# Work task
Your output should be each line from the material below that has the word "algorithm".

# Material for this task
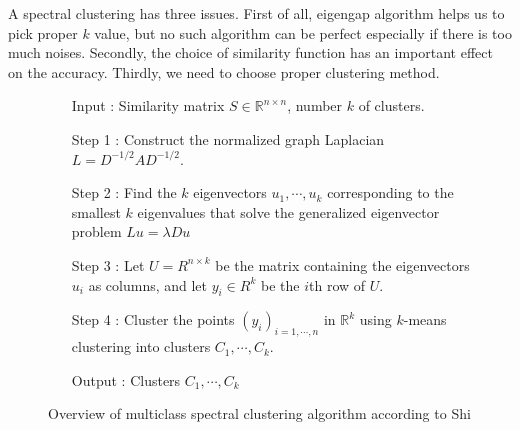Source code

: A spectral clustering has three issues. 
First of all, eigengap algorithm helps us to pick proper $k$ value, but no such algorithm can be perfect especially if there is too much noises. 
Secondly, the choice of similarity function has an important effect on the accuracy. 
Thirdly, we need to choose proper clustering method. 

\begin{figure}[ht]
\begin{mdframed}
\begin{enumerate}
\item[Input] : Similarity matrix $S \in \mathbb{R}^{n \times n}$, number $k$ of clusters. 
\item[Step 1] : Construct the normalized graph Laplacian $L = D^{-1/2} A D^{-1/2}$.
\item[Step 2] : Find the $k$ eigenvectors $u_1, \cdots, u_k$ corresponding to the smallest $k$ eigenvalues that solve the generalized eigenvector problem $L u = \lambda D u$ 
\item[Step 3] : Let $U = R^{n \times k}$ be the matrix containing the eigenvectors $u_i$ as columns, and let $y_i \in R^k$ be the $i$th row of $U$.
\item[Step 4] : Cluster the points $(y_i)_{i=1,\cdots,n}$ in $\mathbb{R}^k$ using $k$-means clustering into clusters $C_1,\cdots,C_k$.
\item[Output] : Clusters $C_1, \cdots, C_k$
\end{enumerate}
\end{mdframed}
\caption{Overview of multiclass spectral clustering algorithm according to Shi}
\end{figure}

# Solution to this exercise
First of all, eigengap algorithm helps us to pick proper $k$ value, but no such algorithm can be perfect especially if there is too much noises. 
\caption{Overview of multiclass spectral clustering algorithm according to Shi}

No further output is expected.